[Opening Material for this exercise section]
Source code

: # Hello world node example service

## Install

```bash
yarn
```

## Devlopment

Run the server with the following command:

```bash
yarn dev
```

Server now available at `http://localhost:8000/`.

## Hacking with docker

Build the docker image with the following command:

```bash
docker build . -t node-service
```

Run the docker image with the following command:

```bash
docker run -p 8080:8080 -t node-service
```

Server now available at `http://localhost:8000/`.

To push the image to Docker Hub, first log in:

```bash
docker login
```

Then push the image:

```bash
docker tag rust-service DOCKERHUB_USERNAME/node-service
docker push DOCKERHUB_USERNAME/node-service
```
[Closing Material for this exercise section]
» Directions for this task
Filter on the word "push": copy each matching line from the entries above.

» Written solution
To push the image to Docker Hub, first log in:
Then push the image:
docker push DOCKERHUB_USERNAME/node-service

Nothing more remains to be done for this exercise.